The substitution method is a powerful technique in calculus that helps simplify complex integrals by changing variables. This method works by transforming the original integral into a form that's easier to solve, utilizing a new variable. In this particular exercise, the substitution was used to deal with the integral \( \int \frac{d x}{2 e^{x}-1} \). The complex function \( \, \frac{1}{2 e^{x}-1} \, \) inside the integral is simplified by substituting \( u = 2 e^{x} - 1 \). This substitution transforms \( dx \) using the derivative \( du = 2 e^{x} \, dx \), leading to \( dx = \frac{du}{u+1} \).
When working with the substitution method, it is important to adjust the limits of integration according to the new variable. Here, the limits change from \( x = 0 \) and \( x = 1 \) to \( u = 1 \) and \( u = 2e - 1 \) respectively. This transformation is key to evaluating the integral in a more manageable form, allowing further techniques like partial fraction decomposition.

Partial fraction decomposition is a method used to break down complex rational expressions into simpler fractions.
These simpler fractions can individually be integrated more easily.
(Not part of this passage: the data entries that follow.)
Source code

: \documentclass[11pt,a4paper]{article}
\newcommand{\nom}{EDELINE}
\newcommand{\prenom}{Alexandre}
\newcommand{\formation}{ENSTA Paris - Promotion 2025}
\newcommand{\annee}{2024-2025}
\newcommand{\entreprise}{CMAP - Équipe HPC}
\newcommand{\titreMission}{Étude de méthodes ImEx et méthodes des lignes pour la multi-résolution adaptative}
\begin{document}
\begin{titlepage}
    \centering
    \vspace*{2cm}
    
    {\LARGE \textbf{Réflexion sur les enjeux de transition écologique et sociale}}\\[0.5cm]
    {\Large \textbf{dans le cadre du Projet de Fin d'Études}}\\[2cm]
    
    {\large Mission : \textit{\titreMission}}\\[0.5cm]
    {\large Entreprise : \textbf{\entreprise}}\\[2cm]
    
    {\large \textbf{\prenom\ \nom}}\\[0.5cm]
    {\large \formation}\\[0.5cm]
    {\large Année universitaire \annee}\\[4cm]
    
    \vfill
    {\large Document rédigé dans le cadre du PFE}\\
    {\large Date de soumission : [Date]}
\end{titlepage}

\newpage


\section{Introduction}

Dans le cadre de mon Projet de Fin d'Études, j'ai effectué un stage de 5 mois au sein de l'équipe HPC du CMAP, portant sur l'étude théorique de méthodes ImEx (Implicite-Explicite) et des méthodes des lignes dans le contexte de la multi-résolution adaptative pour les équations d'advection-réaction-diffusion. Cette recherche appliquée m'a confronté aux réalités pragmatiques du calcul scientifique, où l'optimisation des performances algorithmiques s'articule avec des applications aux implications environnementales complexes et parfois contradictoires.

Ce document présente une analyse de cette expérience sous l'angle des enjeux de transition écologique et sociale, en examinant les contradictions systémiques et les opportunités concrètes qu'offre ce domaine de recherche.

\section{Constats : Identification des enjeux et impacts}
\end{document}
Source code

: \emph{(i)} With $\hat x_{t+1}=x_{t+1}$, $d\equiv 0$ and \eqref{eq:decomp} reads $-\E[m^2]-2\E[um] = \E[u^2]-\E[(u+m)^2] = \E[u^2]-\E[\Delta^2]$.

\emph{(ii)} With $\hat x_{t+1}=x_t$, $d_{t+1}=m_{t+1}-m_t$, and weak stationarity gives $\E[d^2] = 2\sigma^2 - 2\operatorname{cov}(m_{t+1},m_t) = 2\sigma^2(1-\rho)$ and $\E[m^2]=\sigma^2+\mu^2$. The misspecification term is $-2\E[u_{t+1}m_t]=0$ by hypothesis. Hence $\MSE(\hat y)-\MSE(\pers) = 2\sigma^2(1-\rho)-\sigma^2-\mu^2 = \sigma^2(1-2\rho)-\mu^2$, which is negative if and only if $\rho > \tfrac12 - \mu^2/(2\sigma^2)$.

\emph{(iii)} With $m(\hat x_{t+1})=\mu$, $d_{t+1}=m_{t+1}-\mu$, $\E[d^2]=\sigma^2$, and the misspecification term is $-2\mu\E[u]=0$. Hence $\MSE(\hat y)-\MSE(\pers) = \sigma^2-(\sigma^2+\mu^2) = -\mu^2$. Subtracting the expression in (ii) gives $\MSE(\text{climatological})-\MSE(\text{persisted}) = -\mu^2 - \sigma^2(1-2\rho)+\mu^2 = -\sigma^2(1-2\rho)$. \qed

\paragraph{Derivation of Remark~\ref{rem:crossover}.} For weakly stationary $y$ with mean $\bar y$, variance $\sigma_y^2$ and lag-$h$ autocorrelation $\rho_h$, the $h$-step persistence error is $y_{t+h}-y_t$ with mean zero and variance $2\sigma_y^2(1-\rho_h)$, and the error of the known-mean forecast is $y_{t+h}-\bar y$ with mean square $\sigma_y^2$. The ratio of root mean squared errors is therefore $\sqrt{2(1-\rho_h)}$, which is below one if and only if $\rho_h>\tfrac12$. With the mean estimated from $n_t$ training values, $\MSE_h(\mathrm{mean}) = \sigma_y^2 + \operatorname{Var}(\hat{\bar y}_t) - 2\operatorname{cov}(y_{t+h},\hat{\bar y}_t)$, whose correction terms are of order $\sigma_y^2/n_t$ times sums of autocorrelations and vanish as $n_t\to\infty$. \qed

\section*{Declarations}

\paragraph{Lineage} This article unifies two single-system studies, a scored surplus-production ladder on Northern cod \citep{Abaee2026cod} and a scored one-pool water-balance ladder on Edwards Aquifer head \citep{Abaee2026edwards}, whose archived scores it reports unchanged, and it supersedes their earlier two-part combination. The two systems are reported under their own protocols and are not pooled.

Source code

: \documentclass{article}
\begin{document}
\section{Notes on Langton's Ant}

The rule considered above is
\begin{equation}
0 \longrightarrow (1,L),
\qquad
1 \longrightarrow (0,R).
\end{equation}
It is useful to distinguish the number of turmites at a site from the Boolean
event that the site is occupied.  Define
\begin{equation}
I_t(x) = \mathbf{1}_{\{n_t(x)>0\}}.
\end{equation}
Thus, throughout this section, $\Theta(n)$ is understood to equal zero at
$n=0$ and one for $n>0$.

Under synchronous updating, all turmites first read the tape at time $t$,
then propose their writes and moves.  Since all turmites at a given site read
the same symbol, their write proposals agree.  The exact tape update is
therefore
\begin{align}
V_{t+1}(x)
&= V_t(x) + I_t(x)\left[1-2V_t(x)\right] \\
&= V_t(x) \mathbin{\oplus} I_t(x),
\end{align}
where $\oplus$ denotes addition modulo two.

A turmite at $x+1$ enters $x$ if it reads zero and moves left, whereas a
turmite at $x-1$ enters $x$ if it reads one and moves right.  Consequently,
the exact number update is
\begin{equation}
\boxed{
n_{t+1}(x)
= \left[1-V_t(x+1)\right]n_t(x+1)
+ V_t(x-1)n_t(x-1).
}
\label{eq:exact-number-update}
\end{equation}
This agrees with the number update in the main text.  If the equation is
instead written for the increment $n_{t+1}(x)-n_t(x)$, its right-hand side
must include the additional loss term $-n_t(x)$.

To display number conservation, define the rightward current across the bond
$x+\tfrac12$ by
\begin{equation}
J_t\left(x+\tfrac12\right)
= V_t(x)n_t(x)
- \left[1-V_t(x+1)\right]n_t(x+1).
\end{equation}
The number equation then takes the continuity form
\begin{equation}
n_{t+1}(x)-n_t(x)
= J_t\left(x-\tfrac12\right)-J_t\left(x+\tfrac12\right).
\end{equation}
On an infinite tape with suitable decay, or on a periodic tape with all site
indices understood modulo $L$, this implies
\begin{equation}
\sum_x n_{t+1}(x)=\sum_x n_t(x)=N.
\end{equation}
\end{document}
In this example, after using substitution, the integral takes the form \( \int_{1}^{2e-1} \frac{du}{u(u+1)} \).
To simplify, it's essential to express \( \frac{1}{u(u+1)} \) as a sum of fractions:\[ \frac{1}{u} - \frac{1}{u+1} \].
Finding the constants \( A \) and \( B \) involves setting an equation \( \frac{A}{u} + \frac{B}{u+1} \), which when solved here gives \( A = 1 \) and \( B = -1 \).
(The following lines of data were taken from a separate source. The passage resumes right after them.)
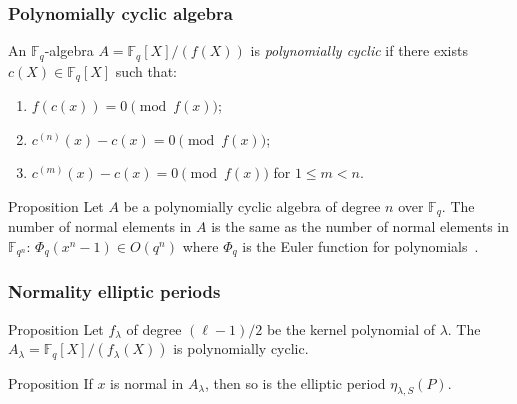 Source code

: \documentclass[francais]{beamer}
\def\F {\ensuremath{\mathbb{F}}}
\begin{document}
\begin{frame}\frametitle{Polynomially cyclic algebra}
  \begin{definition}
    An $\F_q$-algebra $A = \F_q[X]/(f(X))$ is \emph{polynomially cyclic}
    if there exists $c(X) \in \F_q[X]$ such that:
    \begin{enumerate}
    \item $f(c(x)) = 0 \pmod{f(x)}$;
    \item $c^{(n)}(x) - c(x) = 0 \pmod{f(x)}$;
    \item  $c^{(m)}(x) - c(x) = 0 \pmod{f(x)}$ for $1 \leq m < n$.
    \end{enumerate}
  \end{definition}

  \begin{block}{Proposition}
    Let $A$ be a polynomially cyclic algebra of degree $n$
    over $\F_q$.
    The number of normal elements in $A$ is the same as the
    number of normal elements in $\F_{q^{n}}$:
    $\Phi_q(x^{n}-1) \in O(q^{n})$ where $\Phi_q$ is the Euler function
    for polynomials~\cite{lidl+niederreiter:2}.
  \end{block}
\end{frame}

\begin{frame}\frametitle{Normality elliptic periods}
  \begin{block}{Proposition}
    Let $f_\lambda$ of degree $(\ell-1)/2$ be the kernel polynomial of $\lambda$.
    The $A_{\lambda} = \F_q[X] / (f_\lambda(X))$ is polynomially cyclic.
  \end{block}

  \bigskip
  
  \begin{block}{Proposition}
    If $x$ is normal in $A_{\lambda}$, then so is the elliptic period $\eta_{\lambda,S}(P)$.
  \end{block}
\end{frame}
\end{document}
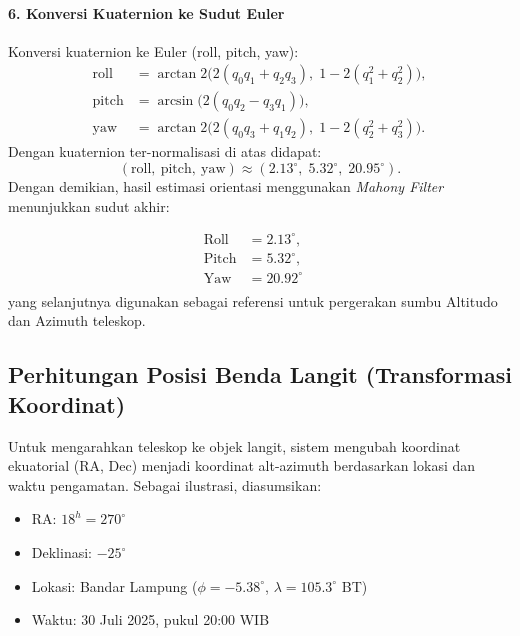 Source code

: \paragraph{6. Konversi Kuaternion ke Sudut Euler}
Konversi kuaternion ke Euler (roll, pitch, yaw):
{\setlength{\abovedisplayskip}{8pt}%
	\setlength{\belowdisplayskip}{8pt}%
\[
\begin{split}
\text{roll} &= \arctan2\big(2(q_0 q_1 + q_2 q_3),\; 1 - 2(q_1^2 + q_2^2)\big),\\[4pt]
\text{pitch} &= \arcsin\big(2(q_0 q_2 - q_3 q_1)\big),\\[4pt]
\text{yaw} &= \arctan2\big(2(q_0 q_3 + q_1 q_2),\; 1 - 2(q_2^2 + q_3^2)\big).
\end{split}
\]}
Dengan kuaternion ter-normalisasi di atas didapat:
{\setlength{\abovedisplayskip}{8pt}%
	\setlength{\belowdisplayskip}{8pt}%
\[
(\text{roll},\ \text{pitch},\ \text{yaw}) \approx (2.13^\circ,\; 5.32^\circ,\; 20.95^\circ).
\]}
Dengan demikian, hasil estimasi orientasi menggunakan \textit{Mahony Filter} menunjukkan sudut akhir:


{\setlength{\abovedisplayskip}{8pt}%
\setlength{\belowdisplayskip}{8pt}%
\[
\begin{split}
	\text{Roll} &= 2.13^\circ,\quad \\
	\text{Pitch} &= 5.32^\circ,\quad \\
	\text{Yaw} &= 20.92^\circ \\
\end{split}
\]}
yang selanjutnya digunakan sebagai referensi untuk pergerakan sumbu Altitudo dan Azimuth teleskop.

\subsection{Perhitungan Posisi Benda Langit (Transformasi Koordinat)}

Untuk mengarahkan teleskop ke objek langit, sistem mengubah koordinat ekuatorial (RA, Dec) menjadi koordinat alt-azimuth berdasarkan lokasi dan waktu pengamatan. Sebagai ilustrasi, diasumsikan:

\begin{itemize}[noitemsep]
	\item RA: $18^h = 270^\circ$
	\item Deklinasi: $-25^\circ$
	\item Lokasi: Bandar Lampung ($\phi = -5.38^\circ$, $\lambda = 105.3^\circ$ BT)
	\item Waktu: 30 Juli 2025, pukul 20:00 WIB
\end{itemize}

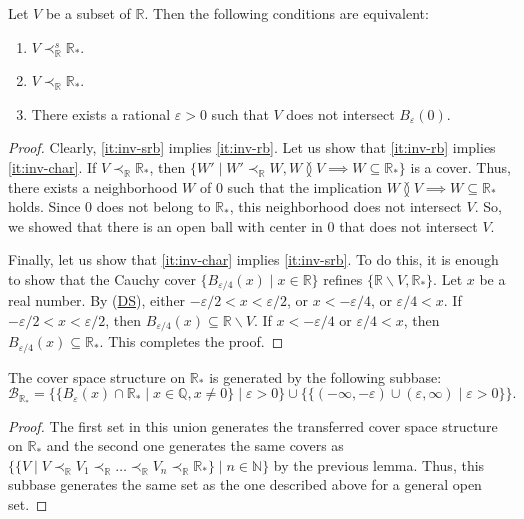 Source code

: \documentclass[reqno]{amsart}
\newcommand{\axref}[1]{(\hyperref[ax:#1]{#1})}
\theoremstyle{definition}
\theoremstyle{remark}
\numberwithin{figure}{section}
\newcommand{\overlap}[2]{#1 \between #2}
\newcommand{\rb}{\prec}
\begin{document}
\begin{lem}
Let $V$ be a subset of $\mathbb{R}$.
Then the following conditions are equivalent:
\begin{enumerate}
\item \label{it:inv-srb} $V \rb^s_\mathbb{R} \mathbb{R}_*$.
\item \label{it:inv-rb} $V \rb_\mathbb{R} \mathbb{R}_*$.
\item \label{it:inv-char} There exists a rational $\varepsilon > 0$ such that $V$ does not intersect $B_\varepsilon(0)$.
\end{enumerate}
\end{lem}
\begin{proof}
Clearly, \eqref{it:inv-srb} implies \eqref{it:inv-rb}.
Let us show that \eqref{it:inv-rb} implies \eqref{it:inv-char}.
If $V \rb_\mathbb{R} \mathbb{R}_*$, then $\{ W' \mid W' \rb_\mathbb{R} W, \overlap{W}{V} \implies W \subseteq \mathbb{R}_* \}$ is a cover.
Thus, there exists a neighborhood $W$ of $0$ such that the implication $\overlap{W}{V} \implies W \subseteq \mathbb{R}_*$ holds.
Since $0$ does not belong to $\mathbb{R}_*$, this neighborhood does not intersect $V$.
So, we showed that there is an open ball with center in $0$ that does not intersect $V$.

Finally, let us show that \eqref{it:inv-char} implies \eqref{it:inv-srb}.
To do this, it is enough to show that the Cauchy cover $\{ B_{\varepsilon/4}(x) \mid x \in \mathbb{R} \}$ refines $\{ \mathbb{R} \backslash V, \mathbb{R}_* \}$.
Let $x$ be a real number.
By \axref{DS}, either $-\varepsilon/2 < x < \varepsilon/2$, or $x < -\varepsilon/4$, or $\varepsilon/4 < x$.
If $-\varepsilon/2 < x < \varepsilon/2$, then $B_{\varepsilon/4}(x) \subseteq \mathbb{R} \backslash V$.
If $x < -\varepsilon/4$ or $\varepsilon/4 < x$, then $B_{\varepsilon/4}(x) \subseteq \mathbb{R}_*$.
This completes the proof.
\end{proof}

\begin{prop}
The cover space structure on $\mathbb{R}_*$ is generated by the following subbase:
\[ \mathcal{B}_{\mathbb{R}_*} = \{ \{ B_\varepsilon(x) \cap \mathbb{R}_* \mid x \in \mathbb{Q}, x \neq 0 \} \mid \varepsilon > 0 \} \cup \{ \{ (- \infty, - \varepsilon) \cup (\varepsilon, \infty) \mid \varepsilon > 0 \} \}. \]
\end{prop}
\begin{proof}
The first set in this union generates the transferred cover space structure on $\mathbb{R}_*$ and the second one generates the same covers as $\{ \{ V \mid V \rb_\mathbb{R} V_1 \rb_\mathbb{R} \ldots \rb_\mathbb{R} V_n \rb_\mathbb{R} \mathbb{R}_* \} \mid n \in \mathbb{N} \}$ by the previous lemma.
Thus, this subbase generates the same set as the one described above for a general open set.
\end{proof}
\end{document}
• Partial fractions allow the integration to proceed separately on each term, simplifying the original integral into pieces that are easier to handle.

This decomposition reveals an obtainable path to solve the integral, allowing students to proceed with integration term by term.

Calculus provides the tools needed to compute the integral and solve real-world problems involving rate of change and accumulation of quantities. \( \int_{0}^{1} \frac{d x}{2 e^{x}-1} = \log(\frac{1}{2e}) \) is an example of using definite integrals to find an exact result between specific limits.
The fundamental theorem of calculus links the concept of differentiation and integration, allowing the solution of integrals to provide a function's accumulated total change.

• This highlights calculus's ability to solve problems involving continuous change, like the continuously growing exponential function \( e^x \), which appears frequently in real-world scenarios such as population growth and compound interest.
• In this exercise, integrating \( \frac{1}{u} \) and \( -\frac{1}{u+1} \) results in the equation \( \log|u| - \log|u+1| \), which is evaluated with the specified bounds to derive the results.

Understanding these operations ensures comprehensive solutions, bridging steps to create a cohesive process for various calculus applications.